After AI, a "weekend project" is: multiple challenge algorithms, a broker that selects the right one based on risk signals, dynamic difficulty scaling, behavioural analysis. You're halfway to accidentally reinventing Cloudflare.
Over-engineering used to be self-limiting because building things took time. You'd think "what if I added dynamic difficulty scaling?" and then you'd put it on the ever-growing list of things to maybe get to later. That brake is gone. With Claude Code, every one of those ideas is achievable in the time it used to take to build just one.
And "weekend" is generous too. It's really a few hours here and there, squeezed in when I find time.
The answer isn't to resist every impulse to overengineer. Some of that expanded scope is genuinely good. The challenge broker is real architecture that solves a real problem. Dynamic difficulty is good protection.
Being Honest
Zero Waste Tickets doesn't get enough traffic to justify any of this. The original proof of work solved the problem.

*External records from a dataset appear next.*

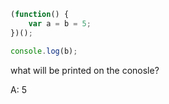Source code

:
 ```js
(function() {
    var a = b = 5;
})();

console.log(b);
```

what will be printed on the conosle?

A: 5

The Postmark incident was real. The learning was real. The increased potential is real. But so is the cognitive load. Every "what if" that the AI makes achievable is another thing to evaluate, review, and maintain. The temptation to overengineer isn't free. It takes mental energy to resist it, and more energy when you don't.
A recent HBR article by Ranganathan and Ye, "AI Doesn't Reduce WorkâIt Intensifies It", found exactly this. They studied 200 employees at a tech company over eight months. Nobody was asked to do more. But with AI tools available, they voluntarily expanded their own workloads. The researchers described "a sense of always juggling, even as the work felt productive." That's the feeling.

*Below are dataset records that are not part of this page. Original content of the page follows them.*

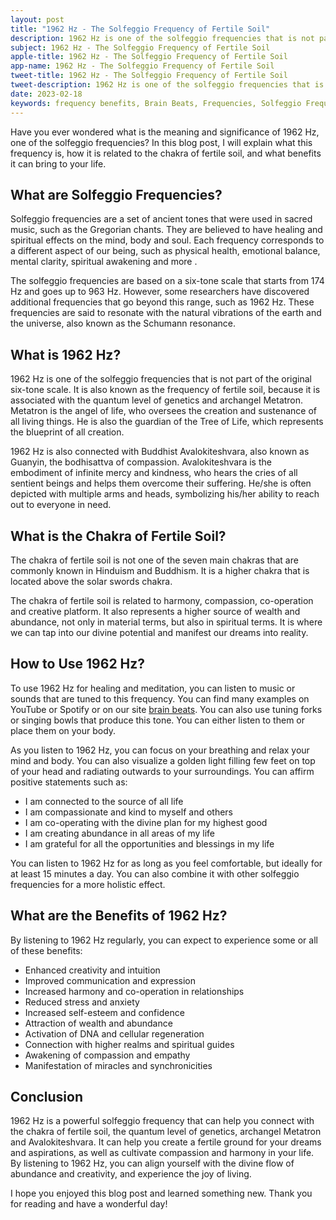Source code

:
 ```yaml
---
layout: post
title: "1962 Hz - The Solfeggio Frequency of Fertile Soil"
description: 1962 Hz is one of the solfeggio frequencies that is not part of the original six-tone scale. It is also known as the frequency of fertile soil, because it is associated with the quantum level of genetics and archangel Metatron.
subject: 1962 Hz - The Solfeggio Frequency of Fertile Soil
apple-title: 1962 Hz - The Solfeggio Frequency of Fertile Soil
app-name: 1962 Hz - The Solfeggio Frequency of Fertile Soil
tweet-title: 1962 Hz - The Solfeggio Frequency of Fertile Soil
tweet-description: 1962 Hz is one of the solfeggio frequencies that is not part of the original six-tone scale. It is also known as the frequency of fertile soil, because it is associated with the quantum level of genetics and archangel Metatron.
date: 2023-02-18
keywords: frequency benefits, Brain Beats, Frequencies, Solfeggio Frequency, chakra of fertile soil, 1962 Hz, brainwave entrainment, sound therapy, 1962 Hz frequency benefits
---
```


Have you ever wondered what is the meaning and significance of 1962 Hz, one of the solfeggio frequencies? In this blog post, I will explain what this frequency is, how it is related to the chakra of fertile soil, and what benefits it can bring to your life.

## What are Solfeggio Frequencies?

Solfeggio frequencies are a set of ancient tones that were used in sacred music, such as the Gregorian chants. They are believed to have healing and spiritual effects on the mind, body and soul. Each frequency corresponds to a different aspect of our being, such as physical health, emotional balance, mental clarity, spiritual awakening and more .

The solfeggio frequencies are based on a six-tone scale that starts from 174 Hz and goes up to 963 Hz. However, some researchers have discovered additional frequencies that go beyond this range, such as 1962 Hz. These frequencies are said to resonate with the natural vibrations of the earth and the universe, also known as the Schumann resonance.

## What is 1962 Hz?

1962 Hz is one of the solfeggio frequencies that is not part of the original six-tone scale. It is also known as the frequency of fertile soil, because it is associated with the quantum level of genetics and archangel Metatron. Metatron is the angel of life, who oversees the creation and sustenance of all living things. He is also the guardian of the Tree of Life, which represents the blueprint of all creation.

1962 Hz is also connected with Buddhist Avalokiteshvara, also known as Guanyin, the bodhisattva of compassion. Avalokiteshvara is the embodiment of infinite mercy and kindness, who hears the cries of all sentient beings and helps them overcome their suffering. He/she is often depicted with multiple arms and heads, symbolizing his/her ability to reach out to everyone in need.

## What is the Chakra of Fertile Soil?

The chakra of fertile soil is not one of the seven main chakras that are commonly known in Hinduism and Buddhism. It is a higher chakra that is located above the solar swords chakra.

The chakra of fertile soil is related to harmony, compassion, co-operation and creative platform. It also represents a higher source of wealth and abundance, not only in material terms, but also in spiritual terms. It is where we can tap into our divine potential and manifest our dreams into reality.

## How to Use 1962 Hz?

To use 1962 Hz for healing and meditation, you can listen to music or sounds that are tuned to this frequency. You can find many examples on YouTube or Spotify or on our site [brain beats](https://brain-beats.in/solfeggio-frequency.html). You can also use tuning forks or singing bowls that produce this tone. You can either listen to them or place them on your body.

As you listen to 1962 Hz, you can focus on your breathing and relax your mind and body. You can also visualize a golden light filling few feet on top of your head and radiating outwards to your surroundings. You can affirm positive statements such as:

- I am connected to the source of all life
- I am compassionate and kind to myself and others
- I am co-operating with the divine plan for my highest good
- I am creating abundance in all areas of my life
- I am grateful for all the opportunities and blessings in my life

You can listen to 1962 Hz for as long as you feel comfortable, but ideally for at least 15 minutes a day. You can also combine it with other solfeggio frequencies for a more holistic effect.

## What are the Benefits of 1962 Hz?

By listening to 1962 Hz regularly, you can expect to experience some or all of these benefits:

- Enhanced creativity and intuition
- Improved communication and expression
- Increased harmony and co-operation in relationships
- Reduced stress and anxiety
- Increased self-esteem and confidence
- Attraction of wealth and abundance
- Activation of DNA and cellular regeneration
- Connection with higher realms and spiritual guides
- Awakening of compassion and empathy
- Manifestation of miracles and synchronicities

## Conclusion

1962 Hz is a powerful solfeggio frequency that can help you connect with the chakra of fertile soil, the quantum level of genetics, archangel Metatron and Avalokiteshvara. It can help you create a fertile ground for your dreams and aspirations, as well as cultivate compassion and harmony in your life. By listening to 1962 Hz, you can align yourself with the divine flow of abundance and creativity, and experience the joy of living.

I hope you enjoyed this blog post and learned something new.  Thank you for reading and have a wonderful day!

I had a realisation recently while in a supermarket. There was one person on the old-style tills, scanning items, chatting to people, making the experience human. And there was one person on the self-scan checkouts dealing with twelve tills at once, running from one to the next, helping frustrated customers whose machines weren't working, in constant demand. That's what coding with AI agents is like. You're not doing less. You're supervising more, across more fronts, with less downtime between decisions. Except nobody made you move to the self-scan area. You walked over there yourself, because the machines looked faster.
Development hasn't really gotten any easier with AI. It's got more intense.